WORK REQUIRED ->
From the data that follows, report the number of lines including "assets", and only that number.
----- INPUT DATA -----
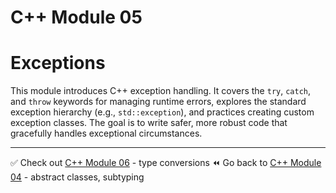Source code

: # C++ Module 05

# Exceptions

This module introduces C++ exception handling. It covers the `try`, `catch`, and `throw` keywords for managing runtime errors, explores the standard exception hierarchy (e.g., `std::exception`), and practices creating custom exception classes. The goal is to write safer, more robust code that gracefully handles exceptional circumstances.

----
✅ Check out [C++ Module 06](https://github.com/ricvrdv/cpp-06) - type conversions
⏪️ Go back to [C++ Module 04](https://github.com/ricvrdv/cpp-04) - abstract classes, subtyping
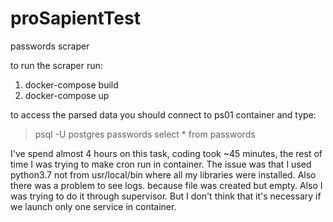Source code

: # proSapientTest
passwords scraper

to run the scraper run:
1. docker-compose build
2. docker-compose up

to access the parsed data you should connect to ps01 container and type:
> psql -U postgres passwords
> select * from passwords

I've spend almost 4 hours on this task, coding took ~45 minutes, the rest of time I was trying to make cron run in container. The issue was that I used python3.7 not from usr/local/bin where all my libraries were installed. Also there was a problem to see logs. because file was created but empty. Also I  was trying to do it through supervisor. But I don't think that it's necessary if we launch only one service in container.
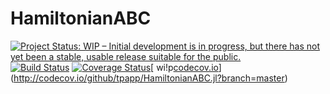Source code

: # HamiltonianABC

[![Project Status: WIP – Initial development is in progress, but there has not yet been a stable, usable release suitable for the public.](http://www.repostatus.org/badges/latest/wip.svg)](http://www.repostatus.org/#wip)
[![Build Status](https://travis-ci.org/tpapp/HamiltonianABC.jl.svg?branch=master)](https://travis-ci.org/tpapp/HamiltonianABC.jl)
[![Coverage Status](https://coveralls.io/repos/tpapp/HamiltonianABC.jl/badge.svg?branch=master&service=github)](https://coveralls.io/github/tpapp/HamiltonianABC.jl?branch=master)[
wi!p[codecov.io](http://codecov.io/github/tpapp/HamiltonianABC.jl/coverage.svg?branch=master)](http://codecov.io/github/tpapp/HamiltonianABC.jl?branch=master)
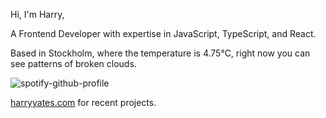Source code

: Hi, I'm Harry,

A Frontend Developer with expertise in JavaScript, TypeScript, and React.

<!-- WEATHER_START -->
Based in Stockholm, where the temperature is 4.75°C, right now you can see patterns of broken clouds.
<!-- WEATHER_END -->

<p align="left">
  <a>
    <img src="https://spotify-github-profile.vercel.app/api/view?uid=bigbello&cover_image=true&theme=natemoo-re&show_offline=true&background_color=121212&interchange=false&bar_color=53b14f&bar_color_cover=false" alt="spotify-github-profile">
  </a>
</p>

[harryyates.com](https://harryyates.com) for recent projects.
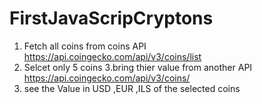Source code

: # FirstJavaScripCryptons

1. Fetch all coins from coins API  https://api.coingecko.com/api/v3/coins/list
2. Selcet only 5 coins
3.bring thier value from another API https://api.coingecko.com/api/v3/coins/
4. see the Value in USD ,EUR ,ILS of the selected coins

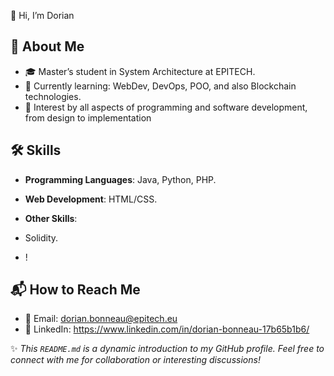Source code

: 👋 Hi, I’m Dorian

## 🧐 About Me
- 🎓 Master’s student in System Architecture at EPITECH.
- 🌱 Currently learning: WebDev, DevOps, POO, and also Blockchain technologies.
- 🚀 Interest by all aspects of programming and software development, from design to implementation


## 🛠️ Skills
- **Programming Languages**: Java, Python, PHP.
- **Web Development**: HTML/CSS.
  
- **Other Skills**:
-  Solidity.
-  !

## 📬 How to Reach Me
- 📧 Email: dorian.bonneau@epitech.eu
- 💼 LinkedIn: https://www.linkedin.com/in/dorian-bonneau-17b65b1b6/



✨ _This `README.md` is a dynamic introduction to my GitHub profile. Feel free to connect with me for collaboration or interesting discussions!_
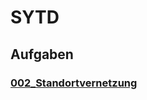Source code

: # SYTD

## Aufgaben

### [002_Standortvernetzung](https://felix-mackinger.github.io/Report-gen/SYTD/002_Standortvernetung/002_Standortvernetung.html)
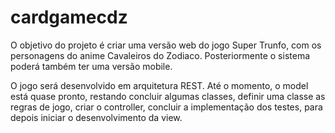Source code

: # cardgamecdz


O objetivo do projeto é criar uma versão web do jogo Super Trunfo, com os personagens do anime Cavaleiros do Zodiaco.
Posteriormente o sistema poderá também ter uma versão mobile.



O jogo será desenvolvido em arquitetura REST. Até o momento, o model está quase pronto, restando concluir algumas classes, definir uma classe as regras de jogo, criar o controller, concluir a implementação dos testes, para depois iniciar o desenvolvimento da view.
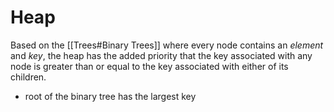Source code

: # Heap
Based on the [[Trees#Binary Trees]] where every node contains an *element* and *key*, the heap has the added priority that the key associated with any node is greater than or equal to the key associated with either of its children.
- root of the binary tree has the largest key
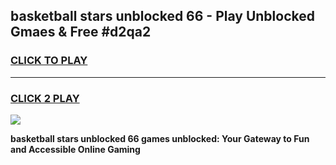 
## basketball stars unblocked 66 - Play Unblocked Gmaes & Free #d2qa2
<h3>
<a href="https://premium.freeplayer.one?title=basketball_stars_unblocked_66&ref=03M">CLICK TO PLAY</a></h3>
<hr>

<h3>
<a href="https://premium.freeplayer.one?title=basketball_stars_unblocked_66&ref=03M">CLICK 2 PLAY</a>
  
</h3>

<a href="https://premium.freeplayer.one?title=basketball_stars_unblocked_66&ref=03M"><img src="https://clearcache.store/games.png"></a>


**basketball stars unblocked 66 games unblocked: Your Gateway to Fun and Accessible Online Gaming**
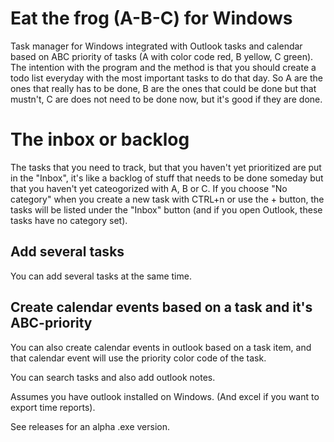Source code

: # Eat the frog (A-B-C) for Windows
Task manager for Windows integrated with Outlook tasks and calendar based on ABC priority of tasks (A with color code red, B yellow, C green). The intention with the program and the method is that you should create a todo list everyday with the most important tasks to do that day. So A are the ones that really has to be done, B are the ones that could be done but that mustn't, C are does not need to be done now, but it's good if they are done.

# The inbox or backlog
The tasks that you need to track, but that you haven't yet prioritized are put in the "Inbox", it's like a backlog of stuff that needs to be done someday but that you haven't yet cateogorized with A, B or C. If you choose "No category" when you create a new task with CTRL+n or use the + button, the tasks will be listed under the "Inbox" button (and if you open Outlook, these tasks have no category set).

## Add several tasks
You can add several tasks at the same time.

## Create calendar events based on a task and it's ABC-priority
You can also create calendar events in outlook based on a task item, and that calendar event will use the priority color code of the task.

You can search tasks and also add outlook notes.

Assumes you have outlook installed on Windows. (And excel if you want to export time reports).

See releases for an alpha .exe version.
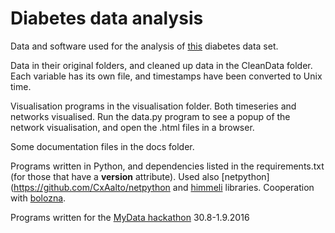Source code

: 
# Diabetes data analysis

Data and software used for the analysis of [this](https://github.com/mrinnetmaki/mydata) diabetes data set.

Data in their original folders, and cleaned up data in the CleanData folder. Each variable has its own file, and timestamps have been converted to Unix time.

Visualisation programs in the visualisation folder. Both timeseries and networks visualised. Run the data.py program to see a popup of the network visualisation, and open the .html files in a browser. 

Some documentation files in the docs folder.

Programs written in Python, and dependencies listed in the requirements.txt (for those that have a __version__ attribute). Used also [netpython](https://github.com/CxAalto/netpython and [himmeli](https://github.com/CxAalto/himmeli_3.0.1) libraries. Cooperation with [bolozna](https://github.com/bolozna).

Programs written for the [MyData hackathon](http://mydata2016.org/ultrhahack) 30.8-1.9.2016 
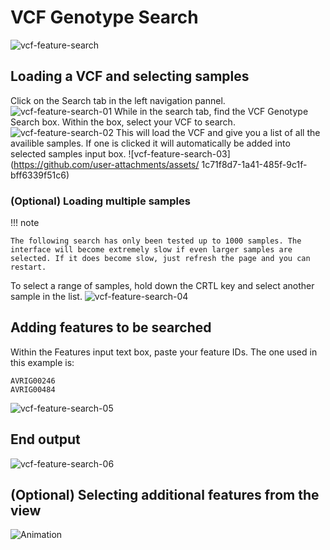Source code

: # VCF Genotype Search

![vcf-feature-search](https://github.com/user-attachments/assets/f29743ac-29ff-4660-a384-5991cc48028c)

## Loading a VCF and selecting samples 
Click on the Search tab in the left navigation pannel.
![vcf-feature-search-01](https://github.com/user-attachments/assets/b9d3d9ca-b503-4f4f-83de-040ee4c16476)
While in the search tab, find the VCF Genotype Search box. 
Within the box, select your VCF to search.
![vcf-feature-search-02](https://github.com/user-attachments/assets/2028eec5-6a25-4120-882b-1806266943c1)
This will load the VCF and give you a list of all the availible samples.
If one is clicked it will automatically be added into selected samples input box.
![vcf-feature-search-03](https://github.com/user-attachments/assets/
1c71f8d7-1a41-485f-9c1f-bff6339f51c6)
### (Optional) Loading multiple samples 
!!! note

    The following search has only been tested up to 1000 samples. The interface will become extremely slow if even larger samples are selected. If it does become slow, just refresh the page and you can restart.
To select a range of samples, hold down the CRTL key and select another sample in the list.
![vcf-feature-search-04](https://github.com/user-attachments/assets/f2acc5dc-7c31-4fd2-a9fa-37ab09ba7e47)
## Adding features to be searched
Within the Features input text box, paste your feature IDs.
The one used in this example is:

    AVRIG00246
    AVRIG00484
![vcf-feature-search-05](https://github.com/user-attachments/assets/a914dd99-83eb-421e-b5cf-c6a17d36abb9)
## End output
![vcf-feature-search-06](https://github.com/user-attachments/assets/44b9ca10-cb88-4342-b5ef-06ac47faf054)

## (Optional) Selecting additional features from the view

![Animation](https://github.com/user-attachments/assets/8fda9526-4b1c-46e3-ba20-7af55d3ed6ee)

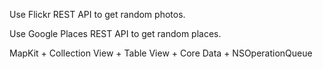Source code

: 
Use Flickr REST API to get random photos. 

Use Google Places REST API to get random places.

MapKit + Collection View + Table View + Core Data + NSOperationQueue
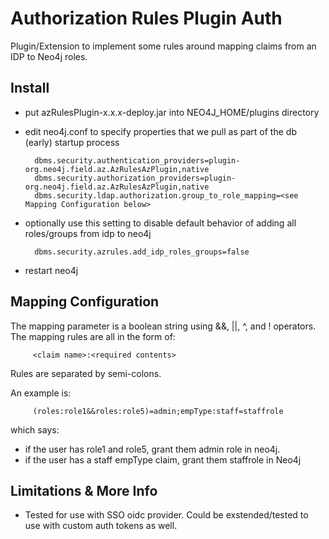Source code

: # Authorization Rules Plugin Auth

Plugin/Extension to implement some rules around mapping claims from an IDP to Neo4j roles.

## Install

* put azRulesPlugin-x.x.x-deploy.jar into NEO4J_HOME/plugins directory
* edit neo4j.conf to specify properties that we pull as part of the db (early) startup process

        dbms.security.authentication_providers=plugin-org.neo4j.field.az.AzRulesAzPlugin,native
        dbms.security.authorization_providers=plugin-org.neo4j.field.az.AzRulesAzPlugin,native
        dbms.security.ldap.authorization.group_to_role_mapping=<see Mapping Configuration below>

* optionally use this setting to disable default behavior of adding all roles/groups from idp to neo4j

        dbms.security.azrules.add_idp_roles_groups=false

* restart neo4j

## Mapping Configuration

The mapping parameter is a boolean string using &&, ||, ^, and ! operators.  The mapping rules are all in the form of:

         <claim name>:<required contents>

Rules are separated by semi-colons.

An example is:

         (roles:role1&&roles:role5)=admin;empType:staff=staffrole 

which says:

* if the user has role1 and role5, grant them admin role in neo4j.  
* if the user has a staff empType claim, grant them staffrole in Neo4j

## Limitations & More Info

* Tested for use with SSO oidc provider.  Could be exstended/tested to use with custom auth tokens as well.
-----
TASK RESULT ->
8